We’d purchased US News and World Report “100 Best Colleges” tome, we did research.  We attended meetings held by the guidance department at Z’s high school about how to choose a college.  We visited some of the obvious choices, something else I’d never done when considering my own options.  In the end, Zach applied to seven schools:  Yale (because it was so close he couldn’t help himself, even though we knew we could never afford to send him there), Penn, University of Delaware, University of Connecticut, University of Michigan (I was no longer biased against it), Rennsaeler Polytechnic, and the University of Pittsburgh.

Pitt was the odd man out in the grouping.  While all of the schools were rated well and had good programs, Pitt stood alone in the middle of our two geographic target areas:  east coast (where we currently lived) and Michigan (where we used to live but still had family).  I had been surprised when Zach had decided to apply there; they had been sending him literature ever since he rocked out his PSATs.  The slick brochures touted all of the great advantages of attending an urban university; its close proximity to other great schools such as Duquesne and Carnegie Mellon; its top rated Honors College; its fantastic sports program.  The sports program was important to Z because he planned on continuing in a collegiate marching band; having a strong sports program meant by default a good marching band.

“Well, it’s a big envelope.  That’s encouraging.  It doesn’t take a lot of paper to say you’re not in,” I offered.  “Do you want me to open it?”

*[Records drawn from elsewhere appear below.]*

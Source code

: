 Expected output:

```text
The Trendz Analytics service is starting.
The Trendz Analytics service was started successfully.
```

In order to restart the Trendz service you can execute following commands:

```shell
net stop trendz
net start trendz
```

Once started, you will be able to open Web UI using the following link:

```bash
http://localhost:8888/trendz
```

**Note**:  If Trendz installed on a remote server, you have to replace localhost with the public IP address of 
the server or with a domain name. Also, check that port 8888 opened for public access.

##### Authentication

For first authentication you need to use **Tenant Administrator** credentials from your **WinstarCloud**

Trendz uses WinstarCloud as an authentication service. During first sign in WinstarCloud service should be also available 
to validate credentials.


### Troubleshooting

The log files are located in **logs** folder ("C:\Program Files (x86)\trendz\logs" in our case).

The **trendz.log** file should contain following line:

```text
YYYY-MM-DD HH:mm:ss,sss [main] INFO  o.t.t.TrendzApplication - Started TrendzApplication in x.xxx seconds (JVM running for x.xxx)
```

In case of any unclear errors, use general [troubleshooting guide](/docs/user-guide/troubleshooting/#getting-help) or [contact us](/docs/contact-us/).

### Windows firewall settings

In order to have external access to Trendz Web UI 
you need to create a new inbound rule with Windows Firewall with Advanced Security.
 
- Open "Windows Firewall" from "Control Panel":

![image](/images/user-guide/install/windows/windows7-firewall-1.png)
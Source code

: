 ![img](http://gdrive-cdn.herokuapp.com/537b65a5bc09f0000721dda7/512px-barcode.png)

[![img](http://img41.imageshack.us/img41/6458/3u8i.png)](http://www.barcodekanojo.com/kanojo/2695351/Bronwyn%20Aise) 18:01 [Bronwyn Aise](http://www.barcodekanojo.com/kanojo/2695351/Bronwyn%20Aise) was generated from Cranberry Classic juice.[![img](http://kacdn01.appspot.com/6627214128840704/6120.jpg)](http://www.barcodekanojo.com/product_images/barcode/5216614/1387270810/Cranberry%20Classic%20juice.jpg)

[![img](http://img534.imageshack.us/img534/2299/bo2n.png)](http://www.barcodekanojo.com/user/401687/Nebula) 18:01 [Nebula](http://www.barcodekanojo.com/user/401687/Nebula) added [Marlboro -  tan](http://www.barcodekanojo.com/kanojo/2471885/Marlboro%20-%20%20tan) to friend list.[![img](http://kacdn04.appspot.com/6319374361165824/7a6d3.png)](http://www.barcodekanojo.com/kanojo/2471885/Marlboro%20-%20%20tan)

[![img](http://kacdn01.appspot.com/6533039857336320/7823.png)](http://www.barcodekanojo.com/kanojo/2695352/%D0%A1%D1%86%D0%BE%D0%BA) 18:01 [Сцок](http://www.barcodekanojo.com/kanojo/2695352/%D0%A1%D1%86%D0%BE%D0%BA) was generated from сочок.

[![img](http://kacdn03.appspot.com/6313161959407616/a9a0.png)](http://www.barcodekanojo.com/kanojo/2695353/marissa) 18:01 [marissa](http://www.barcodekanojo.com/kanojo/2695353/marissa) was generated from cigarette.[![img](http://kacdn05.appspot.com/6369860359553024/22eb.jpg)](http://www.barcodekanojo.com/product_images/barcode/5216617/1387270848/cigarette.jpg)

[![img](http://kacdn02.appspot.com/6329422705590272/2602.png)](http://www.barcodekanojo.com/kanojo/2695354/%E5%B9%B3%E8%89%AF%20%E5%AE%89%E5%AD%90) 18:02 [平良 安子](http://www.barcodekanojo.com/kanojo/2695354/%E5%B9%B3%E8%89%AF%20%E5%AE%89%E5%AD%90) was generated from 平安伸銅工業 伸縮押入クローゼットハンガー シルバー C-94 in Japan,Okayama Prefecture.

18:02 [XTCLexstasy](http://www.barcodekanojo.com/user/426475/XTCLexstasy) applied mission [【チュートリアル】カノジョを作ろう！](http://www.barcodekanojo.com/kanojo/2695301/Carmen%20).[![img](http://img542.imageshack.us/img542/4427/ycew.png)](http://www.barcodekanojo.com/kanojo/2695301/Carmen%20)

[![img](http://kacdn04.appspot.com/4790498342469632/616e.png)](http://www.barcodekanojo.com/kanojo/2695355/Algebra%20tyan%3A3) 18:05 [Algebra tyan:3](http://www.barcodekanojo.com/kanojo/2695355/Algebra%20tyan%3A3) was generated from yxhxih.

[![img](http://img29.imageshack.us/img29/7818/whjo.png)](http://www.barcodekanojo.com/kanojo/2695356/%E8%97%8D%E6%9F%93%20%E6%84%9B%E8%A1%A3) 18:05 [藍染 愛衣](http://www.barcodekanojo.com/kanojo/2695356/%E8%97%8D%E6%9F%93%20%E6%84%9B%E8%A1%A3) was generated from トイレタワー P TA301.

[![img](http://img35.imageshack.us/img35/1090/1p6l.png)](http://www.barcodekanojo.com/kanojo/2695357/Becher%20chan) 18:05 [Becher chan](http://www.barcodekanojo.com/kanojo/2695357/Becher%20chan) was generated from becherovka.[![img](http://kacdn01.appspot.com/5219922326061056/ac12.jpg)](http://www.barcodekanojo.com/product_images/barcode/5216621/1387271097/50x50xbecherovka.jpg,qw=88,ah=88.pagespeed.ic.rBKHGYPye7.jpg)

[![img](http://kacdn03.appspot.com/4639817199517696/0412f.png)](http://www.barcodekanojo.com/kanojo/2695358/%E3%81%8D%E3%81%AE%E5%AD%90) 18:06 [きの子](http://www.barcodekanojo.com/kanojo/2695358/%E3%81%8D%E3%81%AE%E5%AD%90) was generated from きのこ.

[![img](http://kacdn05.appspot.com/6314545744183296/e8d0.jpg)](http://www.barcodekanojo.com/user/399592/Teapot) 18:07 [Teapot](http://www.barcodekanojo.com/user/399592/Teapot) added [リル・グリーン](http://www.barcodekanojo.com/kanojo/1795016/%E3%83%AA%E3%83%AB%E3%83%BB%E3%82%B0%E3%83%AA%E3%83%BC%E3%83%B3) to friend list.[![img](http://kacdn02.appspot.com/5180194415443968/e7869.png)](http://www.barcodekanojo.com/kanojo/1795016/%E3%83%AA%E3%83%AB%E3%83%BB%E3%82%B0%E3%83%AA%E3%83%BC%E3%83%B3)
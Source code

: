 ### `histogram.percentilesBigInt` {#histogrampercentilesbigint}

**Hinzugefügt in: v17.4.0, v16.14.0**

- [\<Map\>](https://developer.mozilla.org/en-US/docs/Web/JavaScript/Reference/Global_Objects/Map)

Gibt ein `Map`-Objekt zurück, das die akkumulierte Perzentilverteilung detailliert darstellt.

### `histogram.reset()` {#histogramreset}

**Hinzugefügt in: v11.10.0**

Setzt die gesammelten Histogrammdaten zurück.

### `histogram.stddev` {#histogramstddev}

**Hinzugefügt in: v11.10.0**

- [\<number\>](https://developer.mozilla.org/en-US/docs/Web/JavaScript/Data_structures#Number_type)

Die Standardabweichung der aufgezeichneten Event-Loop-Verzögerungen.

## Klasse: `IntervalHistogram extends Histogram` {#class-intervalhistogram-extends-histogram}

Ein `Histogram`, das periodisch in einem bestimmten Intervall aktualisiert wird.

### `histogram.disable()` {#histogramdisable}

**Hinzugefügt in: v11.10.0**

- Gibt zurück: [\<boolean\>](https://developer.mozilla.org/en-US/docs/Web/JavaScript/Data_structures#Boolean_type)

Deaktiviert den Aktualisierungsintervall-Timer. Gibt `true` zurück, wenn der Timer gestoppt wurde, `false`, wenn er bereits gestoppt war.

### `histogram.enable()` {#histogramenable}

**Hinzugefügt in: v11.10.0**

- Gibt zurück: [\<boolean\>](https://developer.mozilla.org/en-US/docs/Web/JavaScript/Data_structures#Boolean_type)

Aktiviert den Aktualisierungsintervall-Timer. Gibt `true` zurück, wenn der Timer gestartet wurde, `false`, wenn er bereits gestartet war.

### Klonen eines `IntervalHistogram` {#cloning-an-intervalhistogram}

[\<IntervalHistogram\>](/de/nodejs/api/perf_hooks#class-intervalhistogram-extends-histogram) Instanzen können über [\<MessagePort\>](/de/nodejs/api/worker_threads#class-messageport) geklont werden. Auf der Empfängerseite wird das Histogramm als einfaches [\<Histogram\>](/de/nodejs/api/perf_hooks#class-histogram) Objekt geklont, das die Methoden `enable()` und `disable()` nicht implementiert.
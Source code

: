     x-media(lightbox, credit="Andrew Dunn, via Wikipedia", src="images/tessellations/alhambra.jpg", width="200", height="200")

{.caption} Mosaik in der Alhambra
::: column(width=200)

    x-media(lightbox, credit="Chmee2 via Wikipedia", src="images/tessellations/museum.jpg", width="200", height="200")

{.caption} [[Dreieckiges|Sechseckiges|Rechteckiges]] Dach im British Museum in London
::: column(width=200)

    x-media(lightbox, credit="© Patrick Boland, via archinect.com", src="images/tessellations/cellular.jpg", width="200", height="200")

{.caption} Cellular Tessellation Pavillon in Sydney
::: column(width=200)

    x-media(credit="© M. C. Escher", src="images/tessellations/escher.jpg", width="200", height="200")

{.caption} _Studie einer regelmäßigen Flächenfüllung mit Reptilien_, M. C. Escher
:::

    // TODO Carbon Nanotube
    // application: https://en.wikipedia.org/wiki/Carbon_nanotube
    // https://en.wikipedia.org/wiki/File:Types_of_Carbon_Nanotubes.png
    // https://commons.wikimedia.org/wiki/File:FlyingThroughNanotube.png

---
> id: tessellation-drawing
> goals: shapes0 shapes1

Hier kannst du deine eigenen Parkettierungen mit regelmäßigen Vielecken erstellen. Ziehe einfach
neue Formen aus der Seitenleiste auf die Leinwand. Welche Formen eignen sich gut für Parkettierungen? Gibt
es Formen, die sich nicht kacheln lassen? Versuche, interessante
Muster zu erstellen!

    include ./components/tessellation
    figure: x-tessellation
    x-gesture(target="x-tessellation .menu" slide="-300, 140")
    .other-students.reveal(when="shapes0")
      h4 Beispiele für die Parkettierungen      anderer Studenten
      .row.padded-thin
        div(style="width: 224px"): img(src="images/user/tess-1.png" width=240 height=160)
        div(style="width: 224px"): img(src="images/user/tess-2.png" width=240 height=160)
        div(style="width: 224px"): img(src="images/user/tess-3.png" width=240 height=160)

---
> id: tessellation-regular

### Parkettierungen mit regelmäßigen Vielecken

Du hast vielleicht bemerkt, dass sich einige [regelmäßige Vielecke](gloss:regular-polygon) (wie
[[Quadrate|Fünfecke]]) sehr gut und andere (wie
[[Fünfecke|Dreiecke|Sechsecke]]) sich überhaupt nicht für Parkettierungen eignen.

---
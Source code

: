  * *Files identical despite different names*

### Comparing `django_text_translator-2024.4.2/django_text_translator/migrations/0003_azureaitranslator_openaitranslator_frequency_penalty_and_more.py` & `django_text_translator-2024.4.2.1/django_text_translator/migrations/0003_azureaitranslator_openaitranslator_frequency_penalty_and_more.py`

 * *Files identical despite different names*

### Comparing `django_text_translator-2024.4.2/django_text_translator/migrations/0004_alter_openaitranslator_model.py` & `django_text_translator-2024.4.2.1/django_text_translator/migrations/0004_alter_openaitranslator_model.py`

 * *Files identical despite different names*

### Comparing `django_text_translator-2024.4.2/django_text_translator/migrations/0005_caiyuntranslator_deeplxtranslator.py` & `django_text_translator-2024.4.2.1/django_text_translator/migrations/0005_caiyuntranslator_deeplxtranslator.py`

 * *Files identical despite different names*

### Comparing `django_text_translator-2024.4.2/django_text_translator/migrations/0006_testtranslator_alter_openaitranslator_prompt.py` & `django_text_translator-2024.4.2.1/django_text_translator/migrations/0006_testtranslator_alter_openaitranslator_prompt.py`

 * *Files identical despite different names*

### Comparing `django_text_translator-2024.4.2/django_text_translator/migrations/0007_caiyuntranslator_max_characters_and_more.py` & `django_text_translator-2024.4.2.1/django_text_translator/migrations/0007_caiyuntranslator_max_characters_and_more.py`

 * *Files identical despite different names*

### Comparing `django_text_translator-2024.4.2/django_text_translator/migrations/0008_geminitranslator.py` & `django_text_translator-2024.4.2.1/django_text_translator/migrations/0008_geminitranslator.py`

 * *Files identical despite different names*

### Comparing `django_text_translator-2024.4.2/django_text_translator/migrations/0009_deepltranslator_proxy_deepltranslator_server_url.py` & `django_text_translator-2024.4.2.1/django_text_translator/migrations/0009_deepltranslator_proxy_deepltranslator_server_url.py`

He shook his head and held out his hand.  I handed back the package, and Z tore it open, leaving ragged edges at the top.  I hoped he hadn’t ripped any of the papers inside.  He read over the cover letter silently, his eyes scanning the page quickly.  I saw him go back and reread a section, before he looked up at me.

“What?” I asked.  “I can’t stand it, what?”

“They offered me a full scholarship,” he responded.  “Look.”

My heart fell to the floor in relief.  A full scholarship.  No matter what else happened, no matter what, my son was going to get his college education, and we would be able to afford it.  I could feel the emotion welling up in my chest.

“Congratulations,” I whispered, and reached out to hug my son.